ARCHAEOLOGICAL SOCIETY OF BRITISH COLUMBIA, VICTORIA, OCTOBER MEETING:
Dr. Darcy Mathews
Funerary Ritual and Ancestral Presence at Rocky Point, British Columbia
Tuesday, October 21, 2014, 7:30 pm
UVIC Cornett Building B129 (map)
Free and open to the public
While you might think you’ll have had your fill of cool archaeology at Saturday’s BC Archaeology Forum in Nanaimo, you won’t have seen the latest from Dr.(!!) Darcy Mathews, who will be presenting his recent UVic Ph.D. research to the ASBC next week. Perhaps benefitting from the finest supervision which single-malt can buy, Darcy’s dissertation is Piled Higher and Deeper with carefully chosen nuggets of the finest methods and theories, much like the cairns funerary petroforms it is based on. Seriously, it is a tour de force which absolutely nails its topic in a way seldom seen. No doubt it’ll be coming soon to a prestigious academic press near you.

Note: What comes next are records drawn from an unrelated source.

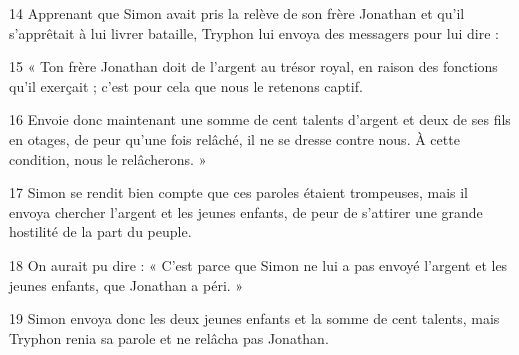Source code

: 
14 Apprenant que Simon avait pris la relève de son frère Jonathan et qu’il s’apprêtait à lui livrer bataille, Tryphon lui envoya des messagers pour lui dire :

15 « Ton frère Jonathan doit de l’argent au trésor royal, en raison des fonctions qu’il exerçait ; c’est pour cela que nous le retenons captif.

16 Envoie donc maintenant une somme de cent talents d’argent et deux de ses fils en otages, de peur qu’une fois relâché, il ne se dresse contre nous. À cette condition, nous le relâcherons. »

17 Simon se rendit bien compte que ces paroles étaient trompeuses, mais il envoya chercher l’argent et les jeunes enfants, de peur de s’attirer une grande hostilité de la part du peuple.

18 On aurait pu dire : « C’est parce que Simon ne lui a pas envoyé l’argent et les jeunes enfants, que Jonathan a péri. »

19 Simon envoya donc les deux jeunes enfants et la somme de cent talents, mais Tryphon renia sa parole et ne relâcha pas Jonathan.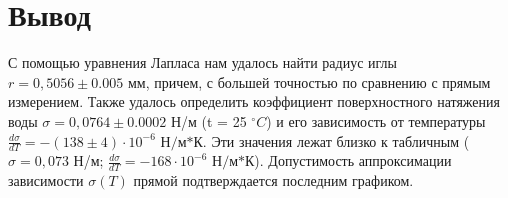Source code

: \documentclass[12pt]{article}
\begin{document}
\section{Вывод}

С помощью уравнения Лапласа нам удалось найти радиус иглы $r= 0,5056 \pm 0.005  \text{ мм}$, причем, с большей точностью по сравнению с прямым измерением. Также удалось определить коэффициент поверхностного натяжения воды $\sigma = 0,0764 \pm 0.0002$ Н/м (t = 25 $^\circ C$) и его зависимость от температуры $\frac{d\sigma}{dT} = - (138 \pm 4) \cdot 10^{-6} \text{ Н/м*К}$. Эти значения лежат близко к табличным ($\sigma = 0,073$ Н/м; $\frac{d\sigma}{dT} = - 168 \cdot 10^{-6} \text{ Н/м*К}$). Допустимость аппроксимации зависимости $\sigma(T)$ прямой подтверждается последним графиком.
\end{document}
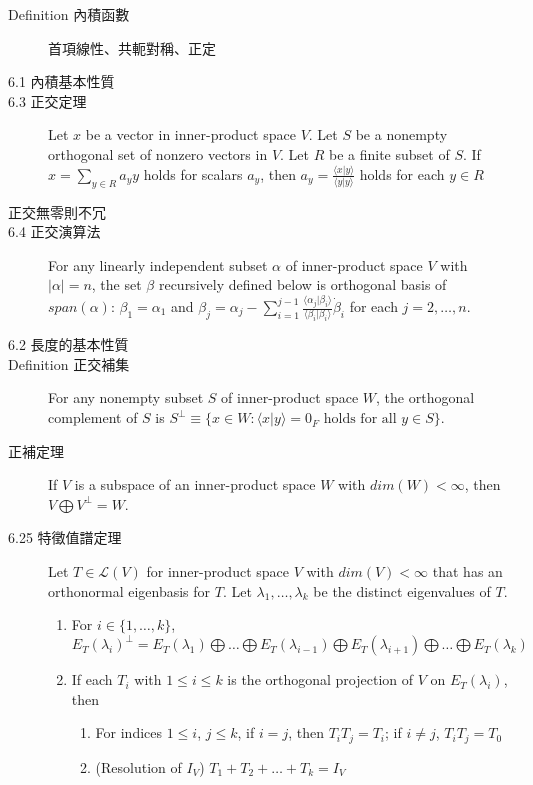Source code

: \documentclass[9pt, twocolumn]{extarticle}
\begin{document}
\begin{description}
\begin{enumerate*}[label=(\alph*),itemjoin={;\quad}]
        \end{enumerate*}
    \item[Definition 內積函數] 首項線性、共軛對稱、正定
    \item[6.1 內積基本性質]
    \item[6.3 正交定理] Let $x$ be a vector in inner-product space $V$. Let $S$ be a nonempty orthogonal set of nonzero vectors in $V$. Let $R$ be a finite subset of $S$. If $x = \sum_{y \in R} a_y y$ holds for scalars $a_y$, then $a_y = \frac{\langle x | y \rangle}{\langle y | y \rangle}$ holds for each $y \in R$
    \item[正交無零則不冗]
    \item[6.4 正交演算法] For any linearly independent subset $\alpha$ of inner-product space $V$ with $|\alpha| = n$, the set $\beta$ recursively defined below is orthogonal basis of $span(\alpha)$: $\beta_1 = \alpha_1$ and $\beta_j = \alpha_j - \sum_{i=1}^{j-1} \frac{\langle \alpha_j | \beta_i \rangle}{\langle \beta_i | \beta_i \rangle} \dot \beta_i$ for each $j = 2, \dots, n$.
    \item[6.2 長度的基本性質]
    \item[Definition 正交補集] For any nonempty subset $S$ of inner-product space $W$, the orthogonal complement of $S$ is $S^\perp \equiv \{ x \in W: \langle x | y \rangle = 0_F \text{ holds for all } y \in S \}$.
    \item[正補定理] If $V$ is a subspace of an inner-product space $W$ with $dim(W) < \infty$, then $V \bigoplus V^\perp = W$.
    \item[6.25 特徵值譜定理] Let $T \in \mathcal{L}(V)$ for inner-product space $V$ with $dim(V) < \infty$ that has an orthonormal eigenbasis for $T$. Let $\lambda_1, \dots, \lambda_k$ be the distinct eigenvalues of $T$.
        \begin{enumerate}
            \item For $i \in \{ 1, \dots, k \}$, $E_T(\lambda_i)^\perp = E_T(\lambda_1) \bigoplus \dots \bigoplus E_T(\lambda_{i-1}) \bigoplus E_T(\lambda_{i+1}) \bigoplus \dots \bigoplus E_T(\lambda_k)$
            \item If each $T_i$ with $1 \leq i \leq k$ is the orthogonal projection of $V$ on $E_T(\lambda_i)$, then
                \begin{enumerate}
                    \item For indices $1 \leq i$, $j \leq k$, if $i = j$, then $T_i T_j = T_i$; if $i \neq j$, $T_i T_j = T_0$
                    \item (Resolution of $I_V$) $T_1 + T_2 + \dots + T_k = I_V$

\end{enumerate}
\end{enumerate}
\end{description}
\end{document}
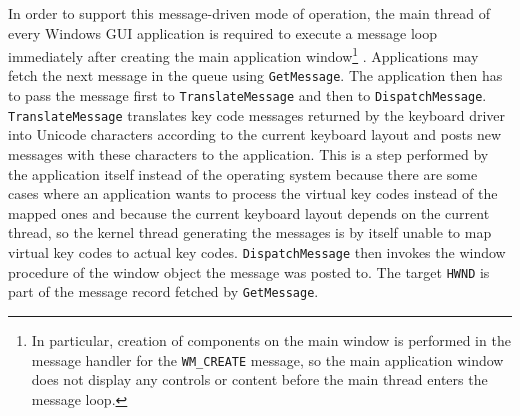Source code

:			In order to support this message-driven mode of operation, the main
			thread of every Windows GUI application is required to execute a
			message loop immediately after creating the main application
			window\footnote{In particular, creation of components on the main
			window is performed in the message handler for the
			\texttt{WM\_CREATE} message, so the main application window does
			not display any controls or content before the main thread enters
			the message loop.} \cite{messages}. Applications may fetch the next message in the
			queue using \texttt{GetMessage}. The application then has to pass
			the message first to \texttt{TranslateMessage} and then to
			\texttt{DispatchMessage}. \texttt{TranslateMessage} translates key
			code messages returned by the keyboard driver into Unicode
			characters according to the current keyboard layout and posts new
			messages with these characters to the application. This is a step performed
			by the application itself instead of the operating system because
			there are some cases where an application wants to process the virtual
			key codes instead of the mapped ones \cite{translatemessage} and because the current keyboard
			layout depends on the current thread, so the kernel thread generating
			the messages is by itself unable to map virtual key codes to actual
			key codes. \texttt{DispatchMessage} then invokes the window procedure
			of the window object the message was posted to. The target \texttt{HWND}
			is part of the message record fetched by \texttt{GetMessage}. \cite{messages}


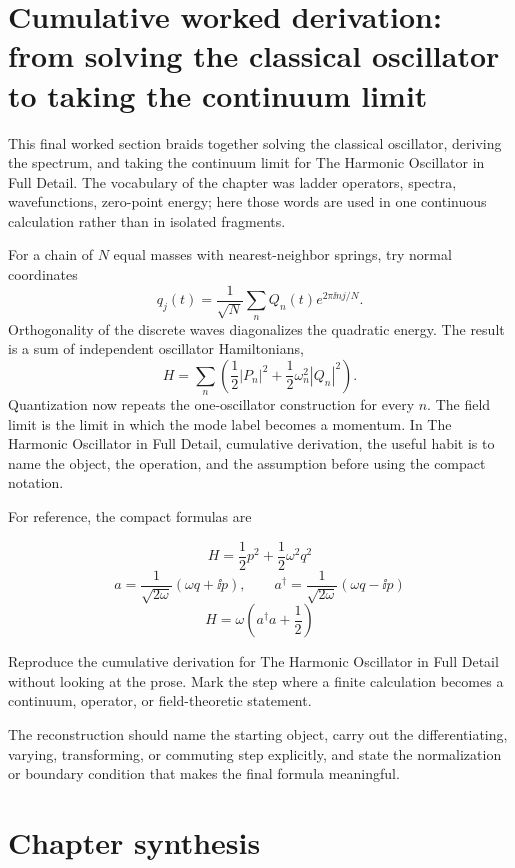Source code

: \section{Cumulative worked derivation: from solving the classical oscillator to taking the continuum limit}

This final worked section braids together solving the classical oscillator, deriving the spectrum, and taking the continuum limit for The Harmonic Oscillator in Full Detail.  The vocabulary of the chapter was ladder operators, spectra, wavefunctions, zero-point energy; here those words are used in one continuous calculation rather than in isolated fragments.

For a chain of \(N\) equal masses with nearest-neighbor springs, try normal coordinates
\[
  q_j(t)=\frac1{\sqrt N}\sum_n Q_n(t)e^{2\pi\ii nj/N}.
\]
Orthogonality of the discrete waves diagonalizes the quadratic energy.  The result is a sum of independent oscillator Hamiltonians,
\[
  H=\sum_n\left(\frac12|P_n|^2+\frac12\omega_n^2|Q_n|^2\right).
\]
Quantization now repeats the one-oscillator construction for every \(n\).  The field limit is the limit in which the mode label becomes a momentum.  In The Harmonic Oscillator in Full Detail, cumulative derivation, the useful habit is to name the object, the operation, and the assumption before using the compact notation.

For reference, the compact formulas are

\[
  H=\frac12p^2+\frac12\omega^2q^2
\]
\[
  a=\frac{1}{\sqrt{2\omega}}(\omega q+\ii p),\qquad a^\dagger=\frac{1}{\sqrt{2\omega}}(\omega q-\ii p)
\]
\[
  H=\omega\left(a^\dagger a+\frac12\right)
\]

\begin{exercise}
Reproduce the cumulative derivation for The Harmonic Oscillator in Full Detail without looking at the prose.  Mark the step where a finite calculation becomes a continuum, operator, or field-theoretic statement.
\begin{answer}
The reconstruction should name the starting object, carry out the differentiating, varying, transforming, or commuting step explicitly, and state the normalization or boundary condition that makes the final formula meaningful.
\end{answer}
\end{exercise}



\section{Chapter synthesis}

Anyway, the ASBC provides the abstract:

Alongside Darcy’s thesis, more evidence of humanity’s “piling behaviour”. Source: D. Mathews dissertation.
Abstract: On the southernmost tip of Vancouver Island, between 400–1500 cal A.D., the Straits Salish peoples living at Rocky Point built distinctive funerary petroforms for some of their dead. Two neighboring villages at Rocky Point each have a major cemetery nearby, with smaller satellite cemeteries between and around them. This mortuary landscape is comprised of more than 500 burial funerary petroforms, with these above ground features constructed in a patterned array of sizes and shapes. Analysis of the ways in which these features were built and where they were constructed suggests a ritual process in which specific places were selected for certain kinds of funerary petroforms. Most significantly, there is a paradox of visibility. These are above-ground monuments built is patterned ways and placed on distinctive landscapes, yet they are located in such a way that actively conceals them from view. Triangulating these results with an ethnographic analysis suggests that communities of ritual practice at Rocky Point promoted a sense of community while simultaneously distinguishing and distancing their most powerful dead at the geographical and perceptual threshold of the living. It is these material and spatial ritual practices that accentuated and created relationships of power at multiple scales in the lives of the Rocky Point peoples. But through time as well, these and other funerary petroform cemeteries in the region are landscapes in which the powerful dead continue to have a presence in the world of the living. These places continue to entangle us a millennia after they were built, as the unfolding situation at Grace Islet poignantly reminds us.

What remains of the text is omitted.